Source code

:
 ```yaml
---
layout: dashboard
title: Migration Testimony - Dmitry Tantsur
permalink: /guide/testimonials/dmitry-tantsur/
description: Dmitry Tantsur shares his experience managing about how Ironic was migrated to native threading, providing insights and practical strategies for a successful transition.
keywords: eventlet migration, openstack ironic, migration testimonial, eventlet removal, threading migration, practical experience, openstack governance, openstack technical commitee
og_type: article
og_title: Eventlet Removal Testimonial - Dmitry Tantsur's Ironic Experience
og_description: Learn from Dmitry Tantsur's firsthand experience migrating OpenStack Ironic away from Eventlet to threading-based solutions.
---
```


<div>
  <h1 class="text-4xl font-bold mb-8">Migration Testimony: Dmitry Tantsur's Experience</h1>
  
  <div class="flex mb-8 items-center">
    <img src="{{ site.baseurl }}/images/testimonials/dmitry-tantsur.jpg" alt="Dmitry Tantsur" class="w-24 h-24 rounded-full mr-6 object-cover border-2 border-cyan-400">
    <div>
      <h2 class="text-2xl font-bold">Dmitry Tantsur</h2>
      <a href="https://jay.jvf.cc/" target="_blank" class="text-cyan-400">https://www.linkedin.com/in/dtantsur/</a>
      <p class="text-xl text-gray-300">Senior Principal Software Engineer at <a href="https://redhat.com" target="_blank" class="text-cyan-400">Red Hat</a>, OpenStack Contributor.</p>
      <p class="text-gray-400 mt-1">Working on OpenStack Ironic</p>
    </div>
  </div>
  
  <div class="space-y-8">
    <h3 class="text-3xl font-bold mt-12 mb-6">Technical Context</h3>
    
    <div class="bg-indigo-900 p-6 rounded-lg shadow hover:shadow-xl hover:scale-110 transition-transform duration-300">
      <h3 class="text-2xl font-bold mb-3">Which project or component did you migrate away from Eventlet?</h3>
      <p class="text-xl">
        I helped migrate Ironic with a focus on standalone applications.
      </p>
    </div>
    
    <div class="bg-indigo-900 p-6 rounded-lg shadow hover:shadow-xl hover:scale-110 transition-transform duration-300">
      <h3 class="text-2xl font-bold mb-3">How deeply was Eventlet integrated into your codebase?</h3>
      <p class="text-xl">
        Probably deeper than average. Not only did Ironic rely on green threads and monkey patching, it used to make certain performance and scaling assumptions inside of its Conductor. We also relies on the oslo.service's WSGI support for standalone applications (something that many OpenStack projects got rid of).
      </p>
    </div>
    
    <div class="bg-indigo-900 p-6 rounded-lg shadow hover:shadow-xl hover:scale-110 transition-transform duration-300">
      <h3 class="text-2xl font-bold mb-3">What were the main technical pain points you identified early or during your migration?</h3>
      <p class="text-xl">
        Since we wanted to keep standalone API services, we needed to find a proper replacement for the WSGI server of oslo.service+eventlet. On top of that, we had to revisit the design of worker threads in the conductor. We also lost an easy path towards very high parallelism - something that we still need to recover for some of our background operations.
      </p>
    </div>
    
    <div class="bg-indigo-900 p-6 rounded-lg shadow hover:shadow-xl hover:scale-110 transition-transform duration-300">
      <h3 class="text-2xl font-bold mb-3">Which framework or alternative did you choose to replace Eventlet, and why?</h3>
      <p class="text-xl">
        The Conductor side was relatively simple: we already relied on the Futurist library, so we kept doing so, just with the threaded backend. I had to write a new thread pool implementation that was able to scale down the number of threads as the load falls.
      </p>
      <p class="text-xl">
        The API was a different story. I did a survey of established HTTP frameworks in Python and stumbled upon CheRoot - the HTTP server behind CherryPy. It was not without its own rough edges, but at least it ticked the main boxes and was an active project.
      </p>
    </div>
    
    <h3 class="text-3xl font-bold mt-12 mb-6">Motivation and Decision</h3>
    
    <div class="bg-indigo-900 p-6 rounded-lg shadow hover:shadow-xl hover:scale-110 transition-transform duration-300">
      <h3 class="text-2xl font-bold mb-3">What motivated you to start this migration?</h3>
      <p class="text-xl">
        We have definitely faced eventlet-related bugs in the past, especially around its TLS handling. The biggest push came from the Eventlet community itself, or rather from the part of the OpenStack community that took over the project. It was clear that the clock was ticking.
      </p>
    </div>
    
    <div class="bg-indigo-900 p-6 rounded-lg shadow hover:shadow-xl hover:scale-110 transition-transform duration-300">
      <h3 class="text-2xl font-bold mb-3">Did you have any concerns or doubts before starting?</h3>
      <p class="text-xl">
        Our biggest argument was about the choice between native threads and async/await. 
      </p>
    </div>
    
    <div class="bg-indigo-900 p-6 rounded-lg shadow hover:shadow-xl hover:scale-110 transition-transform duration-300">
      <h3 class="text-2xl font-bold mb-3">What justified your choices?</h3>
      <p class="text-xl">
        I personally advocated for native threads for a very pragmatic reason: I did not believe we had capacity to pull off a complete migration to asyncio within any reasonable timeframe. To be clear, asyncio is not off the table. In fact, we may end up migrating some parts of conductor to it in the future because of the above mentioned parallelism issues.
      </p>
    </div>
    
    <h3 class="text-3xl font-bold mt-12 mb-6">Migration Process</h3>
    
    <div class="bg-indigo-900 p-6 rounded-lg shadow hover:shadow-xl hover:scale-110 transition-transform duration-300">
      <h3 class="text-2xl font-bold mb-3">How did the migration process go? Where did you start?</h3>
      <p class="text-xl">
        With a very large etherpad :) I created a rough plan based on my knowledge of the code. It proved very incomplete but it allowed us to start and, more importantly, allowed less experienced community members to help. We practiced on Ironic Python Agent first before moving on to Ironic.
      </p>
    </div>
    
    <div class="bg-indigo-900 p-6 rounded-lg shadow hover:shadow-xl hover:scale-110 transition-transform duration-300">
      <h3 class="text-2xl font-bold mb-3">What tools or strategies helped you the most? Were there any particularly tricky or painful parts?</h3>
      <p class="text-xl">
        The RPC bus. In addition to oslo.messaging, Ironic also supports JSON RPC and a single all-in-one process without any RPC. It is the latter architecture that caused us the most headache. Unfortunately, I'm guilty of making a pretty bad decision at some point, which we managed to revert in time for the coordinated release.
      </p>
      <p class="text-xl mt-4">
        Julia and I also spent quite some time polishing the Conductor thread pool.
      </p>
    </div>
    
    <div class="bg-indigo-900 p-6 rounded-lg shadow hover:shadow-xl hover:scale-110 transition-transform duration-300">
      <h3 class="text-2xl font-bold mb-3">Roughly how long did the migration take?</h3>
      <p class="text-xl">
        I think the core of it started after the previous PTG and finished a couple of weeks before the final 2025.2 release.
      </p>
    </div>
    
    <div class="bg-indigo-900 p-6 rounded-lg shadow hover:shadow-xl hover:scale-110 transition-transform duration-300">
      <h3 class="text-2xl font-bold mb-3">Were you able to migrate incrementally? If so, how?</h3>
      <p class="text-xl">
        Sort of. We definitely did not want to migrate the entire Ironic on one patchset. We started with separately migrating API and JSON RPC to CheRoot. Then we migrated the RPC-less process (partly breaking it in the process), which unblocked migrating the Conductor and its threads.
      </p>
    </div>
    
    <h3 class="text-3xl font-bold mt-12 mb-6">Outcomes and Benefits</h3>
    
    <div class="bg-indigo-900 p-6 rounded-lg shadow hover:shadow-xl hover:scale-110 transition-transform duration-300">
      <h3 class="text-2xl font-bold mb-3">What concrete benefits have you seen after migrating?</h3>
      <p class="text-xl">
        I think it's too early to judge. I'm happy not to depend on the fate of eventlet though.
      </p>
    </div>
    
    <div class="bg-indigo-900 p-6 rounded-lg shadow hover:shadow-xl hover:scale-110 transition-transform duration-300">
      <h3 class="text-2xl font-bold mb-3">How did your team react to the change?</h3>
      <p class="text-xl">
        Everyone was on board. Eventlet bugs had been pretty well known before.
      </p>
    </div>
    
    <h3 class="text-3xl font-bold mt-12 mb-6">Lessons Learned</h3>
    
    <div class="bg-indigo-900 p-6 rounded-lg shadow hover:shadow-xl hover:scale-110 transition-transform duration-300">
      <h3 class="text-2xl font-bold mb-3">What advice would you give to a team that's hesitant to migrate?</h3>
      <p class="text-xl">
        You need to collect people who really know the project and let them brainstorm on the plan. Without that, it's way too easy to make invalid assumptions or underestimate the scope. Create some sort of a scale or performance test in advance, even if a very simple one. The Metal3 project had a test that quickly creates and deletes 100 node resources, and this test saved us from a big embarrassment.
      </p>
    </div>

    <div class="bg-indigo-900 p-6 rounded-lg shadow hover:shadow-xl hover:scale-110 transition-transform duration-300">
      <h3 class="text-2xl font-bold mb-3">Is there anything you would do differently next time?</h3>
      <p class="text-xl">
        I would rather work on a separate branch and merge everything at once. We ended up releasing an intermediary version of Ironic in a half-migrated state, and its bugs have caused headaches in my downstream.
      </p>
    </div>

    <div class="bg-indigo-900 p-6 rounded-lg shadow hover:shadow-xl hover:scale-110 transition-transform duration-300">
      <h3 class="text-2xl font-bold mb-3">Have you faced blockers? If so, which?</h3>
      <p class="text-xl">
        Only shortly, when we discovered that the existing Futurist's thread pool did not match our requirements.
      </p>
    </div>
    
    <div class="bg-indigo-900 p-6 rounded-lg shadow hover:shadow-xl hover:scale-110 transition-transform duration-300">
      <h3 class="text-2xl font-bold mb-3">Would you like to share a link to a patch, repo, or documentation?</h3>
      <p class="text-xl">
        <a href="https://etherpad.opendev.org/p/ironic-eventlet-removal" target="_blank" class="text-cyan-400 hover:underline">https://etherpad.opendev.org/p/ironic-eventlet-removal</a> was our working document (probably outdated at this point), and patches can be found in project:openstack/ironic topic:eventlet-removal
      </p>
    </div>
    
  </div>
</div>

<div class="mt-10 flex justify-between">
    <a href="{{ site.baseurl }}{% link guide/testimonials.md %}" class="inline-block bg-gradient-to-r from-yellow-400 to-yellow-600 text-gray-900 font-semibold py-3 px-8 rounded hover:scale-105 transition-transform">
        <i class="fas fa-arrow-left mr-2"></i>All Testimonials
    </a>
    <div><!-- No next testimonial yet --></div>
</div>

────────────────

#### HOW TO COMPLETE THIS TASK:
In the entries above, find each line with the string "release" and copy it.

#### RESULT OF THIS EXERCISE:
        The RPC bus. In addition to oslo.messaging, Ironic also supports JSON RPC and a single all-in-one process without any RPC. It is the latter architecture that caused us the most headache. Unfortunately, I'm guilty of making a pretty bad decision at some point, which we managed to revert in time for the coordinated release.
        I think the core of it started after the previous PTG and finished a couple of weeks before the final 2025.2 release.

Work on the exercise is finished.